I often see two kinds of confidence. One I’ll refer to as genuine, the other fake, for lack of better terms. I see people who have a sort of bravado, maybe cockiness about who they are. That seems to me a fake confidence. Where is their surety coming from? Most likely other people who have fluffed their feathers, or a puffed up sense of self. Then there’s the other people. People who have a quiet surety of who they are. They don’t need to put forward lots of reminders of who they are, they just are. They are forces to be reckoned with, people who deserve our respect, people we listen to. That’s the kind of confidence I want, but where does it come from?
The author handles that by claiming that as a Christian my confidence should flow from my faith and confidence in God. “Confidence is only as good as in whom you place your confidence.” She uses self-esteem as an example citing that, “sociologists tell us our self-esteem is based on what we believe the most important person in our life thinks about us.” If my self-esteem is based on something outside me, I better hope that person thinks the world of me. My problem is that I often look to other people for that standard, the media, friends, family, teachers … and not to God. I’m not even sure I want to go where that could lead, save to say that if God loves me and created me unique and special, why do I focus so much on my weight or other physical traits I dislike? Why can’t I be confident in who I am and how I look simply because I know God loves me and made me for a purpose? This is one thing I hope to begin working on, finding my value, worth and confidence in God, not other people.
The story of Deborah (Judges ch 4-5) is brought up to demonstrate six qualities of a confident person. Confident people are problem-solvers, risk-takers, realistic about their strengths, competent, know their purpose, have an awareness of not being qualified.
Next up is dealing with insecurity, or “confidence robbers.” I need to know who I am and not constantly compare myself to others feeling superior at times and inferior at other times. I need to know why I am here, what my purpose on this planet is. I need to know what I am worth and that my worth is not tied to getting everything right (perfectionism) being in charge of everything (control) or how I feel about myself (depression). What are my weak spots? Perfectionism, control mistaking feelings for fact, projecting, comparison. Basically trying to measure up to some ridiculous standard that pretty much sets me up for failure. Guess a change in thought patterns is due, needing to focus more on God and less on myself.
How to do this? I need to change negative thoughts, “confidence robbers,” into positive thoughts that I can claim over and over whenever one of those confidence robbers tries to swoop down and get me focused on myself and how I don’t measure up. Philippians 4:8 encourages us to think about things that are true, noble, right, pure, lovely, admirable, excellent or praiseworthy. I struggle most with negative thoughts in my appearance and feeling worthless and inadequate. I need to remember to tell myself often that, to copy Stuart Smalley from SNL, “I’m good enough, I’m smart enough, and gosh darn it, people like me.” Or more importantly … God made me perfect and with a specific purpose, He takes care of me and through His strength I can do all things.

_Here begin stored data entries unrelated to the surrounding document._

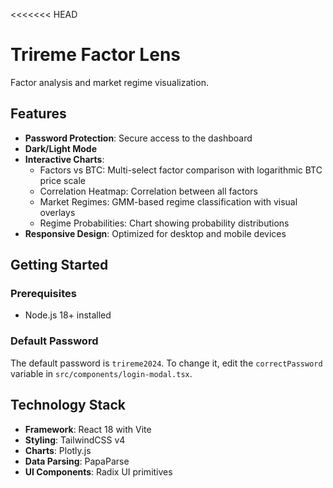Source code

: <<<<<<< HEAD
# Trireme Factor Lens
Factor analysis and market regime visualization.

## Features
- **Password Protection**: Secure access to the dashboard
- **Dark/Light Mode**
- **Interactive Charts**:
  - Factors vs BTC: Multi-select factor comparison with logarithmic BTC price scale
  - Correlation Heatmap: Correlation between all factors
  - Market Regimes: GMM-based regime classification with visual overlays
  - Regime Probabilities: Chart showing probability distributions
- **Responsive Design**: Optimized for desktop and mobile devices

## Getting Started

### Prerequisites

- Node.js 18+ installed

### Default Password

The default password is `trireme2024`. To change it, edit the `correctPassword` variable in `src/components/login-modal.tsx`.


## Technology Stack

- **Framework**: React 18 with Vite
- **Styling**: TailwindCSS v4
- **Charts**: Plotly.js
- **Data Parsing**: PapaParse
- **UI Components**: Radix UI primitives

I am a unique person created for a specific purpose. My problems, while I might like to think them unique to me are common to pretty much everyone though they may look different for different people. However, I am unique, my potential is my own. What God has planned for me is different from what He has planned for someone else.
My moment of clarity: This is not something that I can do easily. I will need to remind myself constantly and rely on God the whole way. So I need to be more intentional when it comes to prayer. When something comes up, a thought, a circumstance, whatever, I need to bring those to God and seek to gain his perspective on them. As I train myself to pray more and focus more on God’s perspective I’ll be better able to recognize the lies I’m telling myself and change those ingrained thoughts to positive ones.